Forum Moderators: Robert Charlton & goodroi
I have a site with (currently) more then 6000 backlinks, a year or what ago it had a pr7 (for a month or so), but went down to pr6.
I has a picture gallery, a forum and a blog.
I didn't pay much attention to the site, and it build up a lot of spam comments (in the gallery). I also had DP Co-op links on it...
After my brother (his pic is in the gallery) kindly reported the spam I removed those comments and looked at rankings and pr of the site. I also removed the DP Co-op.
I then saw that the visible pr on (only) some pages had gone to zero.
And.. the search term where I used to rank high for was taken by a proxy site, listing my content. Even if one searches for my family name, which is the domain name, the proxy site shows up.
This proxy site lists about 7000 pages from other sites in Google.
The proxy site doesn't seem to do any 302's at the moment.
I blocked the ip addresses belonging to the proxy site, filed spam reports, added a sitemap to my site and did a reinclusion request telling about removal of the porn spam and DP co-op.
Until now no luck.
The current pr update seems to zero my pr for most pages (but not all) on my site.
I wonder, if this proxy site is doing this on purpose, (looks like they have (had) some form of 302 in effect at a certain point)

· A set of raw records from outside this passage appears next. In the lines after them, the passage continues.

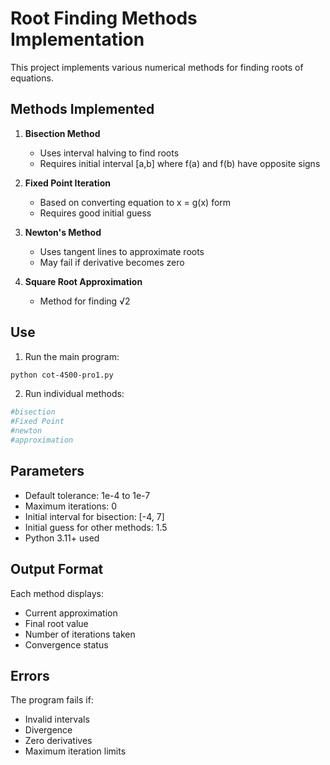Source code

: 
# Root Finding Methods Implementation

This project implements various numerical methods for finding roots of equations.

## Methods Implemented

1. **Bisection Method**
   - Uses interval halving to find roots
   - Requires initial interval [a,b] where f(a) and f(b) have opposite signs

2. **Fixed Point Iteration**
   - Based on converting equation to x = g(x) form
   - Requires good initial guess

3. **Newton's Method**
   - Uses tangent lines to approximate roots
   - May fail if derivative becomes zero

4. **Square Root Approximation**
   - Method for finding √2

## Use

1. Run the main program:
```bash
python cot-4500-pro1.py
```

2. Run individual methods:
```bash
#bisection   
#Fixed Point   
#newton  
#approximation     
```

## Parameters

- Default tolerance: 1e-4 to 1e-7
- Maximum iterations: 0
- Initial interval for bisection: [-4, 7]
- Initial guess for other methods: 1.5
- Python 3.11+ used

## Output Format

Each method displays:
- Current approximation
- Final root value
- Number of iterations taken
- Convergence status

## Errors

The program fails if:
- Invalid intervals
- Divergence
- Zero derivatives
- Maximum iteration limits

Or maybe there is a nasty "competitor" using a hole in both the proxy and Google (other sites from me are also listed in the proxy / Google, but with little effect)
I am lost....
[edited by: tedster at 3:23 am (utc) on Sep. 30, 2006]
In my case what made it very odd is that search history results in the program generated by real user searches created a string that was indexed by Google. I have no idea how (many some members can pitch in here)
Effectively, the cache date, design and content of this website was my content.
I contacted Google, and did notice that a search for my content two weeks later showed 0 results in google, so I am assuming was done.
Regards,
Todd
The proxy has effectivly taken my place in the serps.
Another strange thing is that I used one of the sites that checks PR over various datacenters, and this PR-DC site also returns an url with its reported PR, I assume a reply from the datacenter.
For all my sites, the url I enter in the PR-Checker is also returned, but for the particular site that has its content listed in the proxy the PR checker returns the page "caught" by the proxy...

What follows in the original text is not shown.